The highly regarded National Australia Bank survey showed business conditions in February were at their highest in at least 21 years and while confidence eased slightly, this was put down to global financial market turbulence early in the month.
At the same time, the ACCI-Westpac quarterly industrial trends survey - Australia's longest running business survey dating back to 1966 - showed the manufacturing sector continues to expand in the first three months of the year with expectations this strength will be sustained.
Not to be left out, the Westpac-Melbourne Institute small and medium-sized business survey - for which many respondents would already be enjoying the first part of the government's tax plan - showed confidence remaining positive for a third consecutive month.
This apparent upbeat mood comes at a time of the strongest global growth in six years - music to the ears of Australia's commodity exporters.
Furthermore, the Organisation for Economic Co-operation and Development upgraded its global growth forecast to just shy of four per cent for both this year and next after an estimated 3.7 per cent in 2017. This would be the strongest outcome since 2011.
Backing the Australian government's case for a business tax cut, the OECD's upward revision partly reflected the US tax reductions, along with Trump's public spending increases since the Paris-based institution's previous forecast in November.
A separate report by consultants Deloitte expects Asia will again lead the charge in the growth stakes in 2018.
"That's good news for Australia and Australians," Deloitte Access Economics lead partner Stephen Smith says.
But two consumer confidence surveys suggest Australians aren't necessarily getting too fired up about this buoyant outlook.
The weekly ANZ-Roy Morgan confidence index dropped 2.5 per cent after last week's Australian growth figures showed the economy had its worst performance in over a year, which dragged the annual rate down to just 2.4 per cent.
And while the monthly Westpac-MI sentiment index rose 0.2 per cent in March, that barely put a dent in the 2.3 per cent drop last month that was associated with a wave volatility in global share markets.
Consumer confidence is a pointer to future retail spending.
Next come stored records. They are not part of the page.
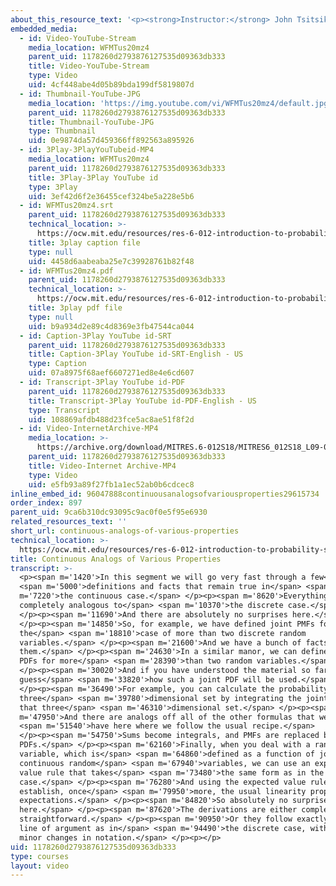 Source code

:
 ```yaml
---
about_this_resource_text: '<p><strong>Instructor:</strong> John Tsitsiklis</p>'
embedded_media:
  - id: Video-YouTube-Stream
    media_location: WFMTus20mz4
    parent_uid: 1178260d2793876127535d09363db333
    title: Video-YouTube-Stream
    type: Video
    uid: 4cf448abe4d05b89bda199df5819807d
  - id: Thumbnail-YouTube-JPG
    media_location: 'https://img.youtube.com/vi/WFMTus20mz4/default.jpg'
    parent_uid: 1178260d2793876127535d09363db333
    title: Thumbnail-YouTube-JPG
    type: Thumbnail
    uid: 0e9874da57d459366ff892563a895926
  - id: 3Play-3PlayYouTubeid-MP4
    media_location: WFMTus20mz4
    parent_uid: 1178260d2793876127535d09363db333
    title: 3Play-3Play YouTube id
    type: 3Play
    uid: 3ef42d6f2e36455cef324be5a228e5b6
  - id: WFMTus20mz4.srt
    parent_uid: 1178260d2793876127535d09363db333
    technical_location: >-
      https://ocw.mit.edu/resources/res-6-012-introduction-to-probability-spring-2018/part-i-the-fundamentals/continuous-analogs-of-various-properties/WFMTus20mz4.srt
    title: 3play caption file
    type: null
    uid: 4458d6aabeaba25e7c39928761b82f48
  - id: WFMTus20mz4.pdf
    parent_uid: 1178260d2793876127535d09363db333
    technical_location: >-
      https://ocw.mit.edu/resources/res-6-012-introduction-to-probability-spring-2018/part-i-the-fundamentals/continuous-analogs-of-various-properties/WFMTus20mz4.pdf
    title: 3play pdf file
    type: null
    uid: b9a934d2e89c4d8369e3fb47544ca044
  - id: Caption-3Play YouTube id-SRT
    parent_uid: 1178260d2793876127535d09363db333
    title: Caption-3Play YouTube id-SRT-English - US
    type: Caption
    uid: 07a8975f68aef6607271ed8e4e6cd607
  - id: Transcript-3Play YouTube id-PDF
    parent_uid: 1178260d2793876127535d09363db333
    title: Transcript-3Play YouTube id-PDF-English - US
    type: Transcript
    uid: 108869afdb488d23fce5ac8ae51f8f2d
  - id: Video-InternetArchive-MP4
    media_location: >-
      https://archive.org/download/MITRES.6-012S18/MITRES6_012S18_L09-09_300k.mp4
    parent_uid: 1178260d2793876127535d09363db333
    title: Video-Internet Archive-MP4
    type: Video
    uid: e5fb93a89f27fb1a1ec52ab0b6cdcec8
inline_embed_id: 96047888continuousanalogsofvariousproperties29615734
order_index: 897
parent_uid: 9ca6b310dc93095c9ac0f0e5f95e6930
related_resources_text: ''
short_url: continuous-analogs-of-various-properties
technical_location: >-
  https://ocw.mit.edu/resources/res-6-012-introduction-to-probability-spring-2018/part-i-the-fundamentals/continuous-analogs-of-various-properties
title: Continuous Analogs of Various Properties
transcript: >-
  <p><span m='1420'>In this segment we will go very fast through a few</span>
  <span m='5000'>definitions and facts that remain true in</span> <span
  m='7220'>the continuous case.</span> </p><p><span m='8620'>Everything is
  completely analogous to</span> <span m='10370'>the discrete case.</span>
  </p><p><span m='11690'>And there are absolutely no surprises here.</span>
  </p><p><span m='14850'>So, for example, we have defined joint PMFs for
  the</span> <span m='18810'>case of more than two discrete random
  variables.</span> </p><p><span m='21600'>And we have a bunch of facts about
  them.</span> </p><p><span m='24630'>In a similar manor, we can define joint
  PDFs for more</span> <span m='28390'>than two random variables.</span>
  </p><p><span m='30020'>And if you have understood the material so far, you can
  guess</span> <span m='33820'>how such a joint PDF will be used.</span>
  </p><p><span m='36490'>For example, you can calculate the probability of a
  three</span> <span m='39780'>dimensional set by integrating the joint PDF over
  that three</span> <span m='46310'>dimensional set.</span> </p><p><span
  m='47950'>And there are analogs off all of the other formulas that we</span>
  <span m='51540'>have here where we follow the usual recipe.</span>
  </p><p><span m='54750'>Sums become integrals, and PMFs are replaced by
  PDFs.</span> </p><p><span m='62160'>Finally, when you deal with a random
  variable, which is</span> <span m='64860'>defined as a function of jointly
  continuous random</span> <span m='67940'>variables, we can use an expected
  value rule that takes</span> <span m='73480'>the same form as in the discrete
  case.</span> </p><p><span m='76280'>And using the expected value rule, we can
  establish, once</span> <span m='79950'>more, the usual linearity properties of
  expectations.</span> </p><p><span m='84820'>So absolutely no surprises
  here.</span> </p><p><span m='87620'>The derivations are either completely
  straightforward.</span> </p><p><span m='90950'>Or they follow exactly the same
  line of argument as in</span> <span m='94490'>the discrete case, with just
  minor changes in notation.</span> </p><p></p>
uid: 1178260d2793876127535d09363db333
type: courses
layout: video
---
```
But, as the OECD points out, while stronger world growth has been accompanied by solid job creation, wage growth generally remains weak.
As the government frequently argues in pursuit of its company tax cut, wages can only grow if businesses are profitable.
Given the risk to the company tax laws, it's just as well Turnbull is also sticking to his promise of providing personal income tax cuts in the May budget.